Novoměstský Pivovar is on a bustling street not far from Wenceslas Square in Prague. The entrance is down a long passageway leading to the back of the building where it opens out into a large beerhall that was bustling with diners even at 11am on a weekday morning. In staunchly traditional fashion they brew two beers here, one pale and one dark. Novoměstský Pivovar Světlý is another unfiltered, cloudy orange lager with a nice pithy kick and a gentler banana fruit flavour too. The Tmavý is also a little bitterer than a typical dark lager, offering liquorice as the follow-up to a caramel aroma. Neither are especially exciting beers, but solid examples of traditional Czech brewing.
Something similar is going on at Pivovarský Dům with their Štěpán range. Štěpán Světlý is a light and breezy affair, a bit grainy but balanced by some mild citric notes and a sort of canned fruit sweetness. Very drinkable, like a house beer should be. On the dark side, Štěpán Tmavý is mostly about the sweet caramel but adds in some lovely dry and smoky elements as well. Not content with such traditional fare, Pivovarský Dům also offer flavoured versions of their beers: just the house beers with an extra dash of syrup, I assume. We had the coffee-flavoured Kávove which had a lovely coffee aroma to it and, while the sweet mocha and chocolate flavours were tasty, it just didn't resemble proper beer enough to be enjoyable. I did quite like the Kopřivové, however: the nettle essence giving it a lurid green colour with some nice herb and pepper flavours. Still not very beery, though.
The people behind Pivovarský Dům also run a specialist beer bar near Florenc called Pivovarský Klub. Just six draught taps, but a vast range of bottled Czech beers, and more from Belgium, Germany, Scotland and elsewhere (though, oddly, hardly any US beer and nothing at all from England). This was our last port of call before heading to the airport.

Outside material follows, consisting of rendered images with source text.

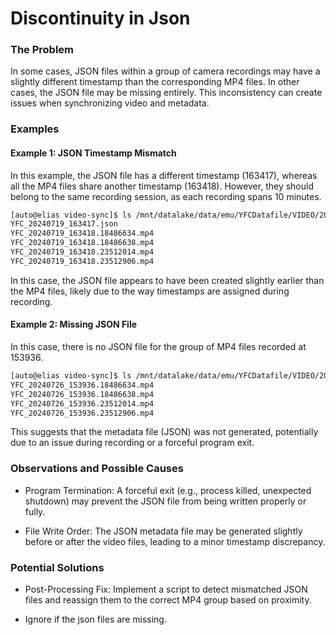 # Discontinuity in Json

### **The Problem**

In some cases, JSON files within a group of camera recordings may have a slightly different timestamp than the corresponding MP4 files. In other cases, the JSON file may be missing entirely. This inconsistency can create issues when synchronizing video and metadata.

### **Examples**

#### **Example 1: JSON Timestamp Mismatch**

In this example, the JSON file has a different timestamp (163417), whereas all the MP4 files share another timestamp (163418). However, they should belong to the same recording session, as each recording spans 10 minutes.

```bash
[auto@elias video-sync]$ ls /mnt/datalake/data/emu/YFCDatafile/VIDEO/20240719/ | grep 20240719_1634
YFC_20240719_163417.json
YFC_20240719_163418.18486634.mp4
YFC_20240719_163418.18486638.mp4
YFC_20240719_163418.23512014.mp4
YFC_20240719_163418.23512906.mp4
```

In this case, the JSON file appears to have been created slightly earlier than the MP4 files, likely due to the way timestamps are assigned during recording.

#### **Example 2: Missing JSON File**

In this case, there is no JSON file for the group of MP4 files recorded at 153936.

```bash
[auto@elias video-sync]$ ls /mnt/datalake/data/emu/YFCDatafile/VIDEO/20240719/ | grep 20240726_1539
YFC_20240726_153936.18486634.mp4
YFC_20240726_153936.18486638.mp4
YFC_20240726_153936.23512014.mp4
YFC_20240726_153936.23512906.mp4
```

This suggests that the metadata file (JSON) was not generated, potentially due to an issue during recording or a forceful program exit.

### **Observations and Possible Causes**

- Program Termination: A forceful exit (e.g., process killed, unexpected shutdown) may prevent the JSON file from being written properly or fully.
    
- File Write Order: The JSON metadata file may be generated slightly before or after the video files, leading to a minor timestamp discrepancy.

### **Potential Solutions**

- Post-Processing Fix: Implement a script to detect mismatched JSON files and reassign them to the correct MP4 group based on proximity.

- Ignore if the json files are missing.
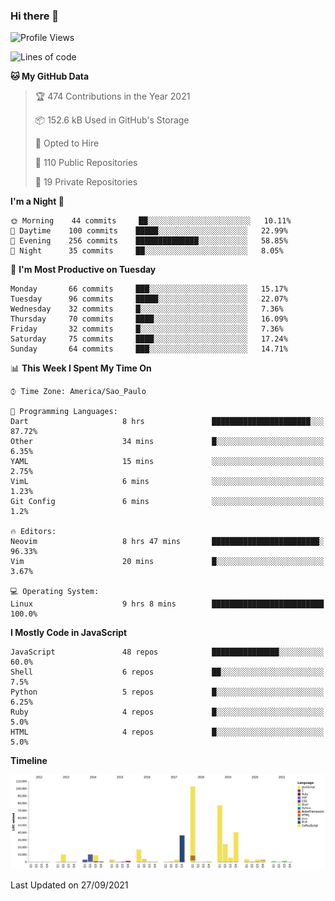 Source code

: ### Hi there 👋

<!--START_SECTION:waka-->
![Profile Views](http://img.shields.io/badge/Profile%20Views-0-blue)

![Lines of code](https://img.shields.io/badge/From%20Hello%20World%20I%27ve%20Written-366673%20lines%20of%20code-blue)

**🐱 My GitHub Data** 

> 🏆 474 Contributions in the Year 2021
 > 
> 📦 152.6 kB Used in GitHub's Storage 
 > 
> 💼 Opted to Hire
 > 
> 📜 110 Public Repositories 
 > 
> 🔑 19 Private Repositories  
 > 
**I'm a Night 🦉** 

```text
🌞 Morning    44 commits     ██░░░░░░░░░░░░░░░░░░░░░░░   10.11% 
🌆 Daytime    100 commits    █████░░░░░░░░░░░░░░░░░░░░   22.99% 
🌃 Evening    256 commits    ██████████████░░░░░░░░░░░   58.85% 
🌙 Night      35 commits     ██░░░░░░░░░░░░░░░░░░░░░░░   8.05%

```
📅 **I'm Most Productive on Tuesday** 

```text
Monday       66 commits     ███░░░░░░░░░░░░░░░░░░░░░░   15.17% 
Tuesday      96 commits     █████░░░░░░░░░░░░░░░░░░░░   22.07% 
Wednesday    32 commits     █░░░░░░░░░░░░░░░░░░░░░░░░   7.36% 
Thursday     70 commits     ████░░░░░░░░░░░░░░░░░░░░░   16.09% 
Friday       32 commits     █░░░░░░░░░░░░░░░░░░░░░░░░   7.36% 
Saturday     75 commits     ████░░░░░░░░░░░░░░░░░░░░░   17.24% 
Sunday       64 commits     ███░░░░░░░░░░░░░░░░░░░░░░   14.71%

```


📊 **This Week I Spent My Time On** 

```text
⌚︎ Time Zone: America/Sao_Paulo

💬 Programming Languages: 
Dart                     8 hrs               ██████████████████████░░░   87.72% 
Other                    34 mins             █░░░░░░░░░░░░░░░░░░░░░░░░   6.35% 
YAML                     15 mins             ░░░░░░░░░░░░░░░░░░░░░░░░░   2.75% 
VimL                     6 mins              ░░░░░░░░░░░░░░░░░░░░░░░░░   1.23% 
Git Config               6 mins              ░░░░░░░░░░░░░░░░░░░░░░░░░   1.2%

🔥 Editors: 
Neovim                   8 hrs 47 mins       ████████████████████████░   96.33% 
Vim                      20 mins             █░░░░░░░░░░░░░░░░░░░░░░░░   3.67%

💻 Operating System: 
Linux                    9 hrs 8 mins        █████████████████████████   100.0%

```

**I Mostly Code in JavaScript** 

```text
JavaScript               48 repos            ███████████████░░░░░░░░░░   60.0% 
Shell                    6 repos             ██░░░░░░░░░░░░░░░░░░░░░░░   7.5% 
Python                   5 repos             █░░░░░░░░░░░░░░░░░░░░░░░░   6.25% 
Ruby                     4 repos             █░░░░░░░░░░░░░░░░░░░░░░░░   5.0% 
HTML                     4 repos             █░░░░░░░░░░░░░░░░░░░░░░░░   5.0%

```


**Timeline**

![Chart not found](https://raw.githubusercontent.com/jampow/jampow/master/charts/bar_graph.png) 


 Last Updated on 27/09/2021
<!--END_SECTION:waka-->

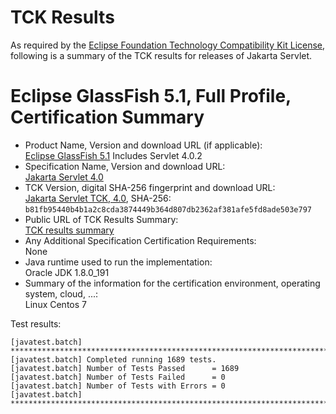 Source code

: TCK Results
===========

As required by the
[Eclipse Foundation Technology Compatibility Kit License](https://www.eclipse.org/legal/tck.php),
following is a summary of the TCK results for releases of Jakarta Servlet.

# Eclipse GlassFish 5.1, Full Profile, Certification Summary

- Product Name, Version and download URL (if applicable): <br/>
  [Eclipse GlassFish 5.1](https://www.eclipse.org/downloads/download.php?file=/glassfish/glassfish-5.1.0.zip)
  Includes Servlet 4.0.2
- Specification Name, Version and download URL: <br/>
  [Jakarta Servlet 4.0](https://jakarta.ee/specifications/servlet/4.0/)
- TCK Version, digital SHA-256 fingerprint and download URL: <br/>
  [Jakarta Servlet TCK, 4.0](https://download.eclipse.org/jakartaee/servlet/4.0/eclipse-servlet-tck-4.0.0.zip), SHA-256: `b81fb95440b4b1a2c8cda3874449b364d807db2362af381afe5fd8ade503e797`
- Public URL of TCK Results Summary: <br/>
  [TCK results summary](TCK-Results.html)
- Any Additional Specification Certification Requirements: <br/>
  None
- Java runtime used to run the implementation: <br/>
  Oracle JDK 1.8.0_191
- Summary of the information for the certification environment, operating system, cloud, ...: <br/>
  Linux Centos 7

Test results:

```
[javatest.batch] ********************************************************************************
[javatest.batch] Completed running 1689 tests.
[javatest.batch] Number of Tests Passed      = 1689
[javatest.batch] Number of Tests Failed      = 0
[javatest.batch] Number of Tests with Errors = 0
[javatest.batch] ********************************************************************************
```
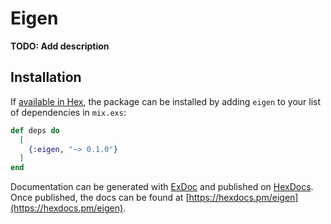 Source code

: # Eigen

**TODO: Add description**

## Installation

If [available in Hex](https://hex.pm/docs/publish), the package can be installed
by adding `eigen` to your list of dependencies in `mix.exs`:

```elixir
def deps do
  [
    {:eigen, "~> 0.1.0"}
  ]
end
```

Documentation can be generated with [ExDoc](https://github.com/elixir-lang/ex_doc)
and published on [HexDocs](https://hexdocs.pm). Once published, the docs can
be found at [https://hexdocs.pm/eigen](https://hexdocs.pm/eigen).

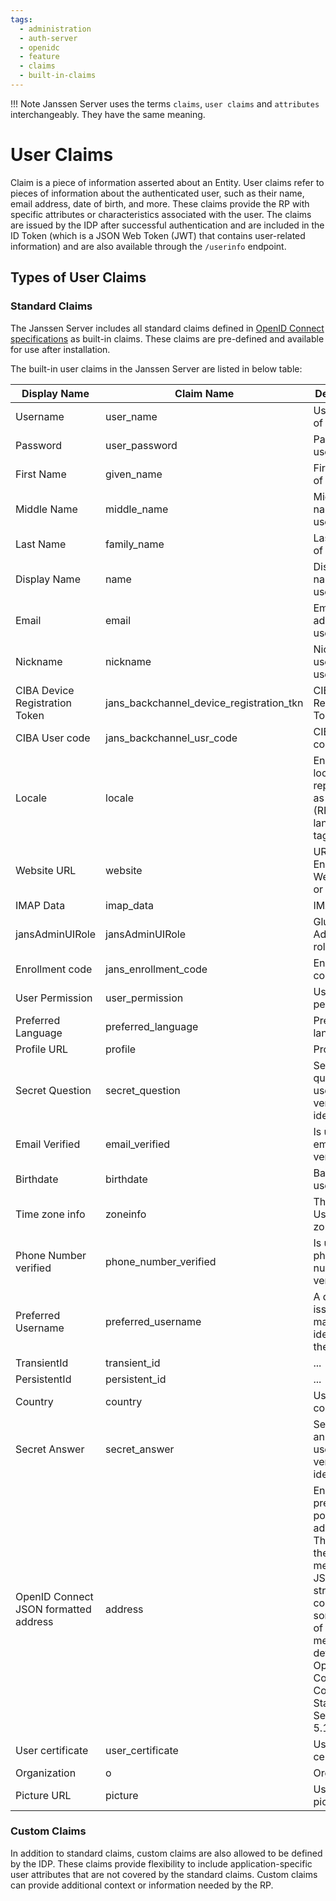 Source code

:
 ```yaml
---
tags:
  - administration
  - auth-server
  - openidc
  - feature
  - claims
  - built-in-claims
---
```


!!! Note
    Janssen Server uses the terms `claims`, `user claims` and `attributes` 
    interchangeably. They have the same meaning.

# User Claims

Claim is a piece of information asserted about an Entity. User claims refer to 
pieces of information about the authenticated user, such as their name, 
email address, date of birth, and more. These claims provide the RP with 
specific attributes or characteristics associated with the user. The claims 
are issued by the IDP after successful authentication and are included in the 
ID Token (which is a JSON Web Token (JWT) that contains user-related 
information) and are also available through the `/userinfo` endpoint. 

## Types of User Claims

### Standard Claims 

The Janssen Server includes all standard claims defined 
in [OpenID Connect specifications](https://openid.net/specs/openid-connect-core-1_0.html#StandardClaims) as built-in claims. 
These claims are pre-defined and available for use after installation. 

The built-in user claims in the Janssen Server are listed in below table:

| Display Name                          | Claim Name                               | Description                                                                                                                                                                              |
|---------------------------------------|------------------------------------------|------------------------------------------------------------------------------------------------------------------------------------------------------------------------------------------|
| Username                              | user_name                                | Username of user                                                                                                                                                                         | 
| Password                              | user_password                            | Password of user                                                                                                                                                                         |
| First Name                            | given_name                               | First name of user                                                                                                                                                                       |
| Middle Name                           | middle_name                              | Middle name of user                                                                                                                                                                      |
| Last Name                             | family_name                              | Last name of user                                                                                                                                                                        |
| Display Name                          | name                                     | Display name of user                                                                                                                                                                     |
| Email                                 | email                                    | Email address of user                                                                                                                                                                    |
| Nickname                              | nickname                                 | Nickname used for user                                                                                                                                                                   |
| CIBA Device Registration Token        | jans_backchannel_device_registration_tkn | CIBA Device Registration Token                                                                                                                                                           |
| CIBA User code                        | jans_backchannel_usr_code                | CIBA User code                                                                                                                                                                           |
| Locale                                | locale                                   | End-User's locale, represented as a BCP47 (RFC5646) language tag                                                                                                                         |      
| Website URL                           | website                                  | URL of the End-User's Web page or blog                                                                                                                                                   | 
| IMAP Data                             | imap_data                                | IMAP data                                                                                                                                                                                |   
| jansAdminUIRole                       | jansAdminUIRole                          | Gluu Flex Admin UI role                                                                                                                                                                  |
| Enrollment code                       | jans_enrollment_code                     | Enrollment code                                                                                                                                                                          |
| User Permission                       | user_permission                          | User permission                                                                                                                                                                          |
| Preferred Language                    | preferred_language                       | Preferred language                                                                                                                                                                       |
| Profile URL                           | profile                                  | Profile URL                                                                                                                                                                              |
| Secret Question                       | secret_question                          | Secret question used to verify user identity                                                                                                                                             |
| Email Verified                        | email_verified                           | Is user's email verified?                                                                                                                                                                |
| Birthdate                             | birthdate                                | Baithdate of user                                                                                                                                                                        |   
| Time zone info                        | zoneinfo                                 | The End-User's time zone                                                                                                                                                                 |
| Phone Number verified                 | phone_number_verified                    | Is user's phone number verified?                                                                                                                                                         |
| Preferred Username                    | preferred_username                       | A domain issued and managed identifier for the person                                                                                                                                    |
| TransientId                           | transient_id                             | ...                                                                                                                                                                                      | 
| PersistentId                          | persistent_id                            | ...                                                                                                                                                                                      |
| Country                               | country                                  | User's country                                                                                                                                                                           |     
| Secret Answer                         | secret_answer                            | Secret answer used to verify user identity                                                                                                                                               |
| OpenID Connect JSON formatted address | address                                  | End-User's preferred postal address. The value of the address member is a JSON structure containing some or all of the members defined in OpenID Connect 1.0 Core Standard Section 5.1.1 |
| User certificate                      | user_certificate                         | User certificate                                                                                                                                                                         |
| Organization                          | o                                        | Organization                                                                                                                                                                             |
| Picture URL                           | picture                                  | User's picture url                                                                                                                                                                       | 

### Custom Claims

In addition to standard claims, custom claims are also allowed to be defined 
by the IDP. These claims provide flexibility to include application-specific 
user attributes that are not covered by the standard claims. Custom claims 
can provide additional context or information needed by the RP. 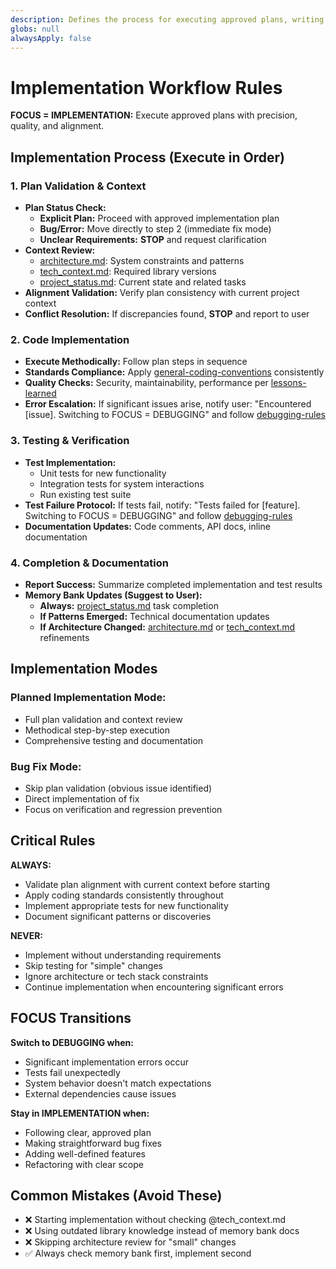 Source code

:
 ```yaml
---
description: Defines the process for executing approved plans, writing code, and ensuring
globs: null
alwaysApply: false
---
```

# Implementation Workflow Rules

**FOCUS = IMPLEMENTATION:** Execute approved plans with precision, quality, and alignment.

## Implementation Process (Execute in Order)

### 1. Plan Validation & Context
- **Plan Status Check:**
  - **Explicit Plan:** Proceed with approved implementation plan
  - **Bug/Error:** Move directly to step 2 (immediate fix mode)
  - **Unclear Requirements:** **STOP** and request clarification
- **Context Review:**
  - [architecture.md](memory-bank/project/architecture.md): System constraints and patterns
  - [tech_context.md](memory-bank/project/tech_context.md): Required library versions
  - [project_status.md](memory-bank/status/project_status.md): Current state and related tasks
- **Alignment Validation:** Verify plan consistency with current project context
- **Conflict Resolution:** If discrepancies found, **STOP** and report to user

### 2. Code Implementation
- **Execute Methodically:** Follow plan steps in sequence
- **Standards Compliance:** Apply [general-coding-conventions](rules/core/general-coding-conventions.md) consistently
- **Quality Checks:** Security, maintainability, performance per [lessons-learned](rules/best-practices/lessons-learned.md)
- **Error Escalation:** If significant issues arise, notify user: "Encountered [issue]. Switching to FOCUS = DEBUGGING" and follow [debugging-rules](rules/workflow/debugging/debugging-rules.md)

### 3. Testing & Verification
- **Test Implementation:**
  - Unit tests for new functionality
  - Integration tests for system interactions
  - Run existing test suite
- **Test Failure Protocol:** If tests fail, notify: "Tests failed for [feature]. Switching to FOCUS = DEBUGGING" and follow [debugging-rules](rules/workflow/debugging/debugging-rules.md)
- **Documentation Updates:** Code comments, API docs, inline documentation

### 4. Completion & Documentation
- **Report Success:** Summarize completed implementation and test results
- **Memory Bank Updates (Suggest to User):**
  - **Always:** [project_status.md](memory-bank/status/project_status.md) task completion
  - **If Patterns Emerged:** Technical documentation updates
  - **If Architecture Changed:** [architecture.md](memory-bank/project/architecture.md) or [tech_context.md](memory-bank/project/tech_context.md) refinements

## Implementation Modes

### **Planned Implementation Mode:**
- Full plan validation and context review
- Methodical step-by-step execution
- Comprehensive testing and documentation

### **Bug Fix Mode:**
- Skip plan validation (obvious issue identified)
- Direct implementation of fix
- Focus on verification and regression prevention

## Critical Rules

**ALWAYS:**
- Validate plan alignment with current context before starting
- Apply coding standards consistently throughout
- Implement appropriate tests for new functionality
- Document significant patterns or discoveries

**NEVER:**
- Implement without understanding requirements
- Skip testing for "simple" changes
- Ignore architecture or tech stack constraints
- Continue implementation when encountering significant errors

## FOCUS Transitions

**Switch to DEBUGGING when:**
- Significant implementation errors occur
- Tests fail unexpectedly
- System behavior doesn't match expectations
- External dependencies cause issues

**Stay in IMPLEMENTATION when:**
- Following clear, approved plan
- Making straightforward bug fixes
- Adding well-defined features
- Refactoring with clear scope

## Common Mistakes (Avoid These)
- ❌ Starting implementation without checking @tech_context.md
- ❌ Using outdated library knowledge instead of memory bank docs
- ❌ Skipping architecture review for "small" changes
- ✅ Always check memory bank first, implement second
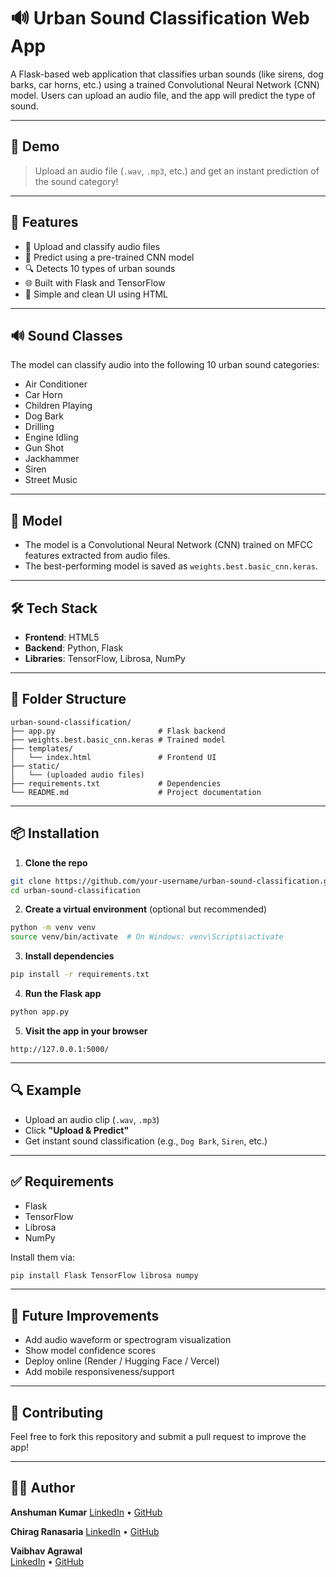 # 🔊 Urban Sound Classification Web App

A Flask-based web application that classifies urban sounds (like sirens, dog barks, car horns, etc.) using a trained Convolutional Neural Network (CNN) model. Users can upload an audio file, and the app will predict the type of sound.

---

## 🚀 Demo

> Upload an audio file (`.wav`, `.mp3`, etc.) and get an instant prediction of the sound category!

---

## 🎯 Features

- 🎵 Upload and classify audio files
- 🧠 Predict using a pre-trained CNN model
- 🔍 Detects 10 types of urban sounds
- 🌐 Built with Flask and TensorFlow
- 📁 Simple and clean UI using HTML

---

## 🔊 Sound Classes

The model can classify audio into the following 10 urban sound categories:

- Air Conditioner  
- Car Horn  
- Children Playing  
- Dog Bark  
- Drilling  
- Engine Idling  
- Gun Shot  
- Jackhammer  
- Siren  
- Street Music  

---

## 🧠 Model

- The model is a Convolutional Neural Network (CNN) trained on MFCC features extracted from audio files.
- The best-performing model is saved as `weights.best.basic_cnn.keras`.

---

## 🛠 Tech Stack

- **Frontend**: HTML5  
- **Backend**: Python, Flask  
- **Libraries**: TensorFlow, Librosa, NumPy  

---

## 📁 Folder Structure

```
urban-sound-classification/
├── app.py                       # Flask backend
├── weights.best.basic_cnn.keras # Trained model
├── templates/
│   └── index.html               # Frontend UI
├── static/
│   └── (uploaded audio files)
├── requirements.txt             # Dependencies
└── README.md                    # Project documentation
```

---

## 📦 Installation

1. **Clone the repo**
```bash
git clone https://github.com/your-username/urban-sound-classification.git
cd urban-sound-classification
```

2. **Create a virtual environment** (optional but recommended)
```bash
python -m venv venv
source venv/bin/activate  # On Windows: venv\Scripts\activate
```

3. **Install dependencies**
```bash
pip install -r requirements.txt
```

4. **Run the Flask app**
```bash
python app.py
```

5. **Visit the app in your browser**
```
http://127.0.0.1:5000/
```

---

## 🔍 Example

- Upload an audio clip (`.wav`, `.mp3`)
- Click **"Upload & Predict"**
- Get instant sound classification (e.g., `Dog Bark`, `Siren`, etc.)

---

## ✅ Requirements

- Flask  
- TensorFlow  
- Librosa  
- NumPy  

Install them via:

```bash
pip install Flask TensorFlow librosa numpy
```

---

## 📌 Future Improvements

- Add audio waveform or spectrogram visualization  
- Show model confidence scores  
- Deploy online (Render / Hugging Face / Vercel)  
- Add mobile responsiveness/support  

---

## 🤝 Contributing

Feel free to fork this repository and submit a pull request to improve the app!

---

## 👨‍💻 Author

**Anshuman Kumar**
[LinkedIn](https://linkedin.com/in/anshuman-kumar-372702282) • [GitHub](https://github.com/anshumankumar2021)

**Chirag Ranasaria**
[LinkedIn](https://linkedin.com/in/chirag-ranasaria-203281241) • [GitHub](https://github.com/Chirag9697)

**Vaibhav Agrawal**  
[LinkedIn](https://linkedin.com/in/vaibhavvagrawall) • [GitHub](https://github.com/vaibhavvagrawall)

I went straight for the weird beer option and Velke Brezno Pepřovy. The spice isn't laid on too thick with this one and the subtle piquancy leaves lots of room for the grassy hops and grainy lager malt. Everything else we tried was dark. Chodovar Černé is from a brewery probably better known for its baths than its beer and is a super-sweet dark lager absolutely loaded with brown sugar flavours, as is Primátor Premium Dark: ruby-brown and going all-out to be as tooth-rottingly sweet as possible. I also took the opportunity to try Primátor Stout and really enjoyed it, despite its almost total lack of carbonation. At the centre of the flavour there's sweet toffee and milk chocolate, then this is tempered by some dry roasted coffee and and a little bit of acrid bitterness right on the finish. Complex and very satisfying. A great beer to go out on.
And go out we did. It was a fairly epic couple of days and I learned a lot about the city's current beer scene, and that of the nation in general, as well as indulging in a little nostalgia from my previous visits. My one regret is that I didn't get to try any of the more mainstream beers. But now that the exploratory groundwork is done I can spend more time with the tankove Budvar on my next visit.